◆ **EXERCISE DETAILS**
The whole listing below is to be copied exactly.
═══ PROVIDED DATA
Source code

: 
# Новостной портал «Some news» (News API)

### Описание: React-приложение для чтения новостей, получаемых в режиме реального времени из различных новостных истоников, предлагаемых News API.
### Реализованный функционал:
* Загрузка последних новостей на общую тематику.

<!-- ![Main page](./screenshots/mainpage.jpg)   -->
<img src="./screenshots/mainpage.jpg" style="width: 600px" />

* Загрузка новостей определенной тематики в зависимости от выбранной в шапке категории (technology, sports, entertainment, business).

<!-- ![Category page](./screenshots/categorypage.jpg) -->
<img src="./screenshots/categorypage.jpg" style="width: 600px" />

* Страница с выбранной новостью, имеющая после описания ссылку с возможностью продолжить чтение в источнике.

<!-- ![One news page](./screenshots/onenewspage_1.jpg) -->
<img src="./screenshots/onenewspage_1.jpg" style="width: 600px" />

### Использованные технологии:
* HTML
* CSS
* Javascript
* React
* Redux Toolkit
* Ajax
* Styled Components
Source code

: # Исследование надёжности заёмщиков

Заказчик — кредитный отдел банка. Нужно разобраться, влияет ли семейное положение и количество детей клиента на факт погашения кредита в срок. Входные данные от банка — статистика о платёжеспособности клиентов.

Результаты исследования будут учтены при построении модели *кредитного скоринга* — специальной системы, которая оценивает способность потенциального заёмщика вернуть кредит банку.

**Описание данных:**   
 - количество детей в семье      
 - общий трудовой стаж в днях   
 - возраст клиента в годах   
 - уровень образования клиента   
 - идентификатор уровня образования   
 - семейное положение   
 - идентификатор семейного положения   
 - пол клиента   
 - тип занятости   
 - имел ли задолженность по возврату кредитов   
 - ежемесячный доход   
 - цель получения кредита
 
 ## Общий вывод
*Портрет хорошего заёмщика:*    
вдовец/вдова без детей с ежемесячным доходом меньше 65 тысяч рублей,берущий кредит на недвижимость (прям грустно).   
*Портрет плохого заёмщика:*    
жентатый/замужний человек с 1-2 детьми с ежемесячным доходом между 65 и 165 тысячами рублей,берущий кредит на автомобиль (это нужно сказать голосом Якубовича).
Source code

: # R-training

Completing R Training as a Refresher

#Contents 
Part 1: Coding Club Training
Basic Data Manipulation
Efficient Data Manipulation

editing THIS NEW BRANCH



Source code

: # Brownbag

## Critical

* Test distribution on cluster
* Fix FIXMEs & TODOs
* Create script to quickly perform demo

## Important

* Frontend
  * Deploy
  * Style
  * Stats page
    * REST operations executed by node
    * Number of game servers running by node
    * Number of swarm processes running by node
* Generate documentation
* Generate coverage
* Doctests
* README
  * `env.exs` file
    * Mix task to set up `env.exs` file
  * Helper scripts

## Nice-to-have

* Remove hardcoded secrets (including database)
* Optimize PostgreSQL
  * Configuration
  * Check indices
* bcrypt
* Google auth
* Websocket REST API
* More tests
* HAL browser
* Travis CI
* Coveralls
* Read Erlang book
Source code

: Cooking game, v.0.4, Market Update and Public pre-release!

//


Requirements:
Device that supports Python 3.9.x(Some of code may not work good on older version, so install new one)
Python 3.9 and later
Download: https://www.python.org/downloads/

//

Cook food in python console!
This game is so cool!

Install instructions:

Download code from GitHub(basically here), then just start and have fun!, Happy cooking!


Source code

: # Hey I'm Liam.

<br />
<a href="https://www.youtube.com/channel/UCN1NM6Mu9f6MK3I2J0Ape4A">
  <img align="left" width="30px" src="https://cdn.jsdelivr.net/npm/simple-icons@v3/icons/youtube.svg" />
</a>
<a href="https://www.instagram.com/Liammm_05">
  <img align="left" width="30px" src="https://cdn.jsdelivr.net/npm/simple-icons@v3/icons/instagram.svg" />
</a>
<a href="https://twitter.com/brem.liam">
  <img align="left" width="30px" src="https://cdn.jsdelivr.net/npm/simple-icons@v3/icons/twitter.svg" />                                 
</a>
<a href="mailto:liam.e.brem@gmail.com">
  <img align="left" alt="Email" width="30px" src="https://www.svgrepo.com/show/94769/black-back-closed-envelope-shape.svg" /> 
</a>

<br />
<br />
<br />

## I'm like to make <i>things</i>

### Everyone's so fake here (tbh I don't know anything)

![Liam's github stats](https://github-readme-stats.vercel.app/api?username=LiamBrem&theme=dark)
══════
◆ **RESULT**
Source code

: 
# Новостной портал «Some news» (News API)

### Описание: React-приложение для чтения новостей, получаемых в режиме реального времени из различных новостных истоников, предлагаемых News API.
### Реализованный функционал:
* Загрузка последних новостей на общую тематику.

<!-- ![Main page](./screenshots/mainpage.jpg)   -->
<img src="./screenshots/mainpage.jpg" style="width: 600px" />

* Загрузка новостей определенной тематики в зависимости от выбранной в шапке категории (technology, sports, entertainment, business).

<!-- ![Category page](./screenshots/categorypage.jpg) -->
<img src="./screenshots/categorypage.jpg" style="width: 600px" />

* Страница с выбранной новостью, имеющая после описания ссылку с возможностью продолжить чтение в источнике.

<!-- ![One news page](./screenshots/onenewspage_1.jpg) -->
<img src="./screenshots/onenewspage_1.jpg" style="width: 600px" />

### Использованные технологии:
* HTML
* CSS
* Javascript
* React
* Redux Toolkit
* Ajax
* Styled Components
Source code

: # Исследование надёжности заёмщиков

Заказчик — кредитный отдел банка. Нужно разобраться, влияет ли семейное положение и количество детей клиента на факт погашения кредита в срок. Входные данные от банка — статистика о платёжеспособности клиентов.

Результаты исследования будут учтены при построении модели *кредитного скоринга* — специальной системы, которая оценивает способность потенциального заёмщика вернуть кредит банку.

**Описание данных:**   
 - количество детей в семье      
 - общий трудовой стаж в днях   
 - возраст клиента в годах   
 - уровень образования клиента   
 - идентификатор уровня образования   
 - семейное положение   
 - идентификатор семейного положения   
 - пол клиента   
 - тип занятости   
 - имел ли задолженность по возврату кредитов   
 - ежемесячный доход   
 - цель получения кредита
 
 ## Общий вывод
*Портрет хорошего заёмщика:*    
вдовец/вдова без детей с ежемесячным доходом меньше 65 тысяч рублей,берущий кредит на недвижимость (прям грустно).   
*Портрет плохого заёмщика:*    
жентатый/замужний человек с 1-2 детьми с ежемесячным доходом между 65 и 165 тысячами рублей,берущий кредит на автомобиль (это нужно сказать голосом Якубовича).
Source code

: # R-training

Completing R Training as a Refresher

#Contents 
Part 1: Coding Club Training
Basic Data Manipulation
Efficient Data Manipulation

editing THIS NEW BRANCH



Source code

: # Brownbag

## Critical

* Test distribution on cluster
* Fix FIXMEs & TODOs
* Create script to quickly perform demo

## Important

* Frontend
  * Deploy
  * Style
  * Stats page
    * REST operations executed by node
    * Number of game servers running by node
    * Number of swarm processes running by node
* Generate documentation
* Generate coverage
* Doctests
* README
  * `env.exs` file
    * Mix task to set up `env.exs` file
  * Helper scripts

## Nice-to-have

* Remove hardcoded secrets (including database)
* Optimize PostgreSQL
  * Configuration
  * Check indices
* bcrypt
* Google auth
* Websocket REST API
* More tests
* HAL browser
* Travis CI
* Coveralls
* Read Erlang book
Source code

: Cooking game, v.0.4, Market Update and Public pre-release!

//


Requirements:
Device that supports Python 3.9.x(Some of code may not work good on older version, so install new one)
Python 3.9 and later
Download: https://www.python.org/downloads/

//

Cook food in python console!
This game is so cool!

Install instructions:

Download code from GitHub(basically here), then just start and have fun!, Happy cooking!


Source code

: # Hey I'm Liam.

<br />
<a href="https://www.youtube.com/channel/UCN1NM6Mu9f6MK3I2J0Ape4A">
  <img align="left" width="30px" src="https://cdn.jsdelivr.net/npm/simple-icons@v3/icons/youtube.svg" />
</a>
<a href="https://www.instagram.com/Liammm_05">
  <img align="left" width="30px" src="https://cdn.jsdelivr.net/npm/simple-icons@v3/icons/instagram.svg" />
</a>
<a href="https://twitter.com/brem.liam">
  <img align="left" width="30px" src="https://cdn.jsdelivr.net/npm/simple-icons@v3/icons/twitter.svg" />                                 
</a>
<a href="mailto:liam.e.brem@gmail.com">
  <img align="left" alt="Email" width="30px" src="https://www.svgrepo.com/show/94769/black-back-closed-envelope-shape.svg" /> 
</a>

<br />
<br />
<br />

## I'm like to make <i>things</i>

### Everyone's so fake here (tbh I don't know anything)

![Liam's github stats](https://github-readme-stats.vercel.app/api?username=LiamBrem&theme=dark)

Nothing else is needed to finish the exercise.